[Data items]
____

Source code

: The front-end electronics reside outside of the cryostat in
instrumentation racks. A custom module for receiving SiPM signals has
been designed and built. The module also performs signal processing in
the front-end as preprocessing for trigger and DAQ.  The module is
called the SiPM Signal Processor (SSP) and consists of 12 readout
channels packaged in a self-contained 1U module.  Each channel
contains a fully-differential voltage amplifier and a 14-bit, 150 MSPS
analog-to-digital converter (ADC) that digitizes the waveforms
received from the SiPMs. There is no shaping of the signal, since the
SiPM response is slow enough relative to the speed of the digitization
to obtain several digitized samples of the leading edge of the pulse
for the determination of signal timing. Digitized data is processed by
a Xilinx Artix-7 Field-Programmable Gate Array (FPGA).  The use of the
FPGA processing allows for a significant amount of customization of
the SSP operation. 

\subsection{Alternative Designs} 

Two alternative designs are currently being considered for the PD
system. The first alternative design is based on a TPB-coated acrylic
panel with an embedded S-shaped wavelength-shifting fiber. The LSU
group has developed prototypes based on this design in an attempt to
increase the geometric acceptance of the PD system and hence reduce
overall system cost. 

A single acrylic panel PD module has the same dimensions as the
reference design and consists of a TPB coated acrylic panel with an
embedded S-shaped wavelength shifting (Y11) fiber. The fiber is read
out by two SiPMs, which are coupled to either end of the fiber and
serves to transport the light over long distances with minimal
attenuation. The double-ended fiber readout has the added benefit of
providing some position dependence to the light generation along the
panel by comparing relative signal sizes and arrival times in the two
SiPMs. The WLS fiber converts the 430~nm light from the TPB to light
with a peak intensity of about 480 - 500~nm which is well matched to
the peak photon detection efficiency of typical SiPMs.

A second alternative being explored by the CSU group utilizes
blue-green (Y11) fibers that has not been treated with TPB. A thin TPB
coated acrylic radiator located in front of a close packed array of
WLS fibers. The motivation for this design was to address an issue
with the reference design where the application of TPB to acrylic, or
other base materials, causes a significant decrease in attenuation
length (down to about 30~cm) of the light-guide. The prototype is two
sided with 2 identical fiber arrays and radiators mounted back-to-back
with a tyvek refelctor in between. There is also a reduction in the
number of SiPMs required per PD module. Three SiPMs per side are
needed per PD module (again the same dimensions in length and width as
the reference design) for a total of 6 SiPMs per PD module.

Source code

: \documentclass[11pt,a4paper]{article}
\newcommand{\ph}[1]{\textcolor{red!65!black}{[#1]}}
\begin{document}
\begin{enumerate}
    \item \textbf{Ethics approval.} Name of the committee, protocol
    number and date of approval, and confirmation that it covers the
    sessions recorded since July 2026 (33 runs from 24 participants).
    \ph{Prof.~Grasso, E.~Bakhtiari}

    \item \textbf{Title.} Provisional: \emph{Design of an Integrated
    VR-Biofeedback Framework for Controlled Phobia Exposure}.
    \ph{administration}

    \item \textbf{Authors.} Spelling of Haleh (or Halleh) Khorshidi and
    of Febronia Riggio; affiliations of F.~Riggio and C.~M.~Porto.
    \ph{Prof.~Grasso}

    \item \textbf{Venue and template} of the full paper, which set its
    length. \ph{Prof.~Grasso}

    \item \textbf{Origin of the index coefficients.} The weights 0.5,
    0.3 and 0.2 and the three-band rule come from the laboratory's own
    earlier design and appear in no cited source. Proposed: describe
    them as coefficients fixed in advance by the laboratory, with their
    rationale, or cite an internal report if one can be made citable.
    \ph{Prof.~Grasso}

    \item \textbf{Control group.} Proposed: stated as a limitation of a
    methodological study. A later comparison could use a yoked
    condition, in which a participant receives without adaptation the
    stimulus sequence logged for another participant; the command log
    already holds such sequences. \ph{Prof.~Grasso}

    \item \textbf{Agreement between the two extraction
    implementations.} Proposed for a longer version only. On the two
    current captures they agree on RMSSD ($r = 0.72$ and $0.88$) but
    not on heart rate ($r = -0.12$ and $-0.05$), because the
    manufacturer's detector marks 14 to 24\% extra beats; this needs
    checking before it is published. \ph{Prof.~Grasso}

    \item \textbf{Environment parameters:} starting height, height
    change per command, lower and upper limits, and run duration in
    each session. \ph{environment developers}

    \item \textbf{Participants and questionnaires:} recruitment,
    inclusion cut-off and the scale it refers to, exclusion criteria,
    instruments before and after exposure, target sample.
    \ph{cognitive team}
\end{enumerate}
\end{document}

____

Would you transcribe every entry exactly?

--- Your solution ---
Source code

: The front-end electronics reside outside of the cryostat in
instrumentation racks. A custom module for receiving SiPM signals has
been designed and built. The module also performs signal processing in
the front-end as preprocessing for trigger and DAQ.  The module is
called the SiPM Signal Processor (SSP) and consists of 12 readout
channels packaged in a self-contained 1U module.  Each channel
contains a fully-differential voltage amplifier and a 14-bit, 150 MSPS
analog-to-digital converter (ADC) that digitizes the waveforms
received from the SiPMs. There is no shaping of the signal, since the
SiPM response is slow enough relative to the speed of the digitization
to obtain several digitized samples of the leading edge of the pulse
for the determination of signal timing. Digitized data is processed by
a Xilinx Artix-7 Field-Programmable Gate Array (FPGA).  The use of the
FPGA processing allows for a significant amount of customization of
the SSP operation. 

\subsection{Alternative Designs} 

Two alternative designs are currently being considered for the PD
system. The first alternative design is based on a TPB-coated acrylic
panel with an embedded S-shaped wavelength-shifting fiber. The LSU
group has developed prototypes based on this design in an attempt to
increase the geometric acceptance of the PD system and hence reduce
overall system cost. 

A single acrylic panel PD module has the same dimensions as the
reference design and consists of a TPB coated acrylic panel with an
embedded S-shaped wavelength shifting (Y11) fiber. The fiber is read
out by two SiPMs, which are coupled to either end of the fiber and
serves to transport the light over long distances with minimal
attenuation. The double-ended fiber readout has the added benefit of
providing some position dependence to the light generation along the
panel by comparing relative signal sizes and arrival times in the two
SiPMs. The WLS fiber converts the 430~nm light from the TPB to light
with a peak intensity of about 480 - 500~nm which is well matched to
the peak photon detection efficiency of typical SiPMs.

A second alternative being explored by the CSU group utilizes
blue-green (Y11) fibers that has not been treated with TPB. A thin TPB
coated acrylic radiator located in front of a close packed array of
WLS fibers. The motivation for this design was to address an issue
with the reference design where the application of TPB to acrylic, or
other base materials, causes a significant decrease in attenuation
length (down to about 30~cm) of the light-guide. The prototype is two
sided with 2 identical fiber arrays and radiators mounted back-to-back
with a tyvek refelctor in between. There is also a reduction in the
number of SiPMs required per PD module. Three SiPMs per side are
needed per PD module (again the same dimensions in length and width as
the reference design) for a total of 6 SiPMs per PD module.

Source code

: \documentclass[11pt,a4paper]{article}
\newcommand{\ph}[1]{\textcolor{red!65!black}{[#1]}}
\begin{document}
\begin{enumerate}
    \item \textbf{Ethics approval.} Name of the committee, protocol
    number and date of approval, and confirmation that it covers the
    sessions recorded since July 2026 (33 runs from 24 participants).
    \ph{Prof.~Grasso, E.~Bakhtiari}

    \item \textbf{Title.} Provisional: \emph{Design of an Integrated
    VR-Biofeedback Framework for Controlled Phobia Exposure}.
    \ph{administration}

    \item \textbf{Authors.} Spelling of Haleh (or Halleh) Khorshidi and
    of Febronia Riggio; affiliations of F.~Riggio and C.~M.~Porto.
    \ph{Prof.~Grasso}

    \item \textbf{Venue and template} of the full paper, which set its
    length. \ph{Prof.~Grasso}

    \item \textbf{Origin of the index coefficients.} The weights 0.5,
    0.3 and 0.2 and the three-band rule come from the laboratory's own
    earlier design and appear in no cited source. Proposed: describe
    them as coefficients fixed in advance by the laboratory, with their
    rationale, or cite an internal report if one can be made citable.
    \ph{Prof.~Grasso}

    \item \textbf{Control group.} Proposed: stated as a limitation of a
    methodological study. A later comparison could use a yoked
    condition, in which a participant receives without adaptation the
    stimulus sequence logged for another participant; the command log
    already holds such sequences. \ph{Prof.~Grasso}

    \item \textbf{Agreement between the two extraction
    implementations.} Proposed for a longer version only. On the two
    current captures they agree on RMSSD ($r = 0.72$ and $0.88$) but
    not on heart rate ($r = -0.12$ and $-0.05$), because the
    manufacturer's detector marks 14 to 24\% extra beats; this needs
    checking before it is published. \ph{Prof.~Grasso}

    \item \textbf{Environment parameters:} starting height, height
    change per command, lower and upper limits, and run duration in
    each session. \ph{environment developers}

    \item \textbf{Participants and questionnaires:} recruitment,
    inclusion cut-off and the scale it refers to, exclusion criteria,
    instruments before and after exposure, target sample.
    \ph{cognitive team}
\end{enumerate}
\end{document}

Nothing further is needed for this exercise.